# Thanksgiving Dinner



## Nautilus (Nov 17, 2019)




----------



## RadishRose (Nov 17, 2019)




----------



## Llynn (Nov 17, 2019)




----------



## Llynn (Nov 17, 2019)




----------



## Aunt Bea (Nov 18, 2019)




----------



## kaemicha (Nov 24, 2019)

Sadly, for me, I Will be ordering KFC on Thanksgiving. No one has invited me so chicken is the closest thing I can get. I don't cook so turkey is out and I'll at least get mashed potatoes!


----------



## lukebass (Nov 28, 2019)

kaemicha,

 I live in a senior community.   Most of us here will be alone on Thanksgiving Day too.  

KFC tastes pretty good and you don't have any dishes to wash.  Plus you can nap when you want.

I wish you a happy Thanksgiving.


----------



## Keesha (Nov 28, 2019)

lukebass said:


> kaemicha,
> 
> I live in a senior community.   Most of us here will be alone on Thanksgiving Day too.
> 
> ...


----------



## hollydolly (Nov 28, 2019)

kaemicha said:


> Sadly, for me, I Will be ordering KFC on Thanksgiving. No one has invited me so chicken is the closest thing I can get. I don't cook so turkey is out and I'll at least get mashed potatoes!

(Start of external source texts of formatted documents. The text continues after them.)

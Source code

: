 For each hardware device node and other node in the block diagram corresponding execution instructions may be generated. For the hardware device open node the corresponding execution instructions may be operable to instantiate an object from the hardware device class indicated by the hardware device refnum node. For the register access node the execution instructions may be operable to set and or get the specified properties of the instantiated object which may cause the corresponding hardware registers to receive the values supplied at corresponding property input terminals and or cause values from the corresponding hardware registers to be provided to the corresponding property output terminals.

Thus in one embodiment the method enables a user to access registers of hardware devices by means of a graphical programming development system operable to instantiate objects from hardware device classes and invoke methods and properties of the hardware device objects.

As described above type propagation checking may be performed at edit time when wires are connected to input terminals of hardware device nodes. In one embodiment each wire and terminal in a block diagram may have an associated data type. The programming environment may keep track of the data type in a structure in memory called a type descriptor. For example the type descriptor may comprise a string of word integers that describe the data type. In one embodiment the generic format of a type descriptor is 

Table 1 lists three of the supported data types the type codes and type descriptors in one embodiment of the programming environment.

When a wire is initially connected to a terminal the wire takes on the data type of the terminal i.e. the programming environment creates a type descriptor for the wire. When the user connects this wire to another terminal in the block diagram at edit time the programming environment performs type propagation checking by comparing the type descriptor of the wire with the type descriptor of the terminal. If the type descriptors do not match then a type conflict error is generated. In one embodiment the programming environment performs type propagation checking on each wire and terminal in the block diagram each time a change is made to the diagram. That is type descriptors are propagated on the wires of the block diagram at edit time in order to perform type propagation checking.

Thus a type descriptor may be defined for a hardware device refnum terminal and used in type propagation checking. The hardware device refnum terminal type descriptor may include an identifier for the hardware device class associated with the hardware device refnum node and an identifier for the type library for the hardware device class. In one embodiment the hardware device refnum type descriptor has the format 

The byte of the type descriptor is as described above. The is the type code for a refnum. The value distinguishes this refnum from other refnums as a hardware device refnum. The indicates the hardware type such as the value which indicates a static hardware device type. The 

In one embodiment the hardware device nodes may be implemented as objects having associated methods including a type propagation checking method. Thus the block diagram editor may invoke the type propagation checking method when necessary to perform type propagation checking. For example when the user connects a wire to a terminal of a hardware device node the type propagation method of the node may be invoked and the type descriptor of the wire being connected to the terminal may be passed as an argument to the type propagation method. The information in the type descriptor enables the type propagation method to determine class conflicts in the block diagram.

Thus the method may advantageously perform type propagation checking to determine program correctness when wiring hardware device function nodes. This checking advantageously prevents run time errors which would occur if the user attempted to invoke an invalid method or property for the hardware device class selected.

 well if you can get over here to London , you can have dinner with _us_. We don't celebrate Thanksgiving..for obvious reasons  ..but you'd be welcome to come and have a roast dinner here, and you wouldn't even _know_ it was thanksgiving..


----------



## Buckeye (Nov 28, 2019)

It's just me and my SO today, but it is still a Holiday, so we are going to go ahead and use the good paper plates...

Happy Thanksgiving to all.


----------



## kaemicha (Nov 28, 2019)

Keesha said:


> View attachment 82910


Thank you..I know that many are alone on this and many holiday's. KFC failed me..but I think neighbors are bringing over food.
I hope you all are having a Wonderful Thanksgiving!


----------



## AnnieA (Nov 28, 2019)

kaemicha said:


> Thank you..I know that many are alone on this and many holiday's. KFC failed me..but I think neighbors are bringing over food.
> I hope you all are having a Wonderful Thanksgiving!

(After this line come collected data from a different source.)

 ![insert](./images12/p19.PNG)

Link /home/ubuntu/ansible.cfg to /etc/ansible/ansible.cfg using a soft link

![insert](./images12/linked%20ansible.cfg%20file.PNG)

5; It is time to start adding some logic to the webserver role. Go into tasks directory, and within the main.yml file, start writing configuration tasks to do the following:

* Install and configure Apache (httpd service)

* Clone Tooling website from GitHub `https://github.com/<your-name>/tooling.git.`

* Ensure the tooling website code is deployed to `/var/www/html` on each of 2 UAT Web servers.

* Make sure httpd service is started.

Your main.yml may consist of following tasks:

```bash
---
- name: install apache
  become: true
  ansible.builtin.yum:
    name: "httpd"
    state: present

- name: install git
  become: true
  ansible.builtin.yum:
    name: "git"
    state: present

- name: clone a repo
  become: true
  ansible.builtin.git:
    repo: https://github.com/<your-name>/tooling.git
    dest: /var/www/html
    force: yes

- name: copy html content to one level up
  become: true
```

Thankful for your neighbor's kindness to you! Happy Thanksgiving to you as well!


----------



## fmdog44 (Nov 28, 2019)

I have not even tried to eat turkey since I was a small child.


----------



## Keesha (Nov 28, 2019)

kaemicha said:


> Thank you..I know that many are alone on this and many holiday's. KFC failed me..but I think neighbors are bringing over food.
> I hope you all are having a Wonderful Thanksgiving!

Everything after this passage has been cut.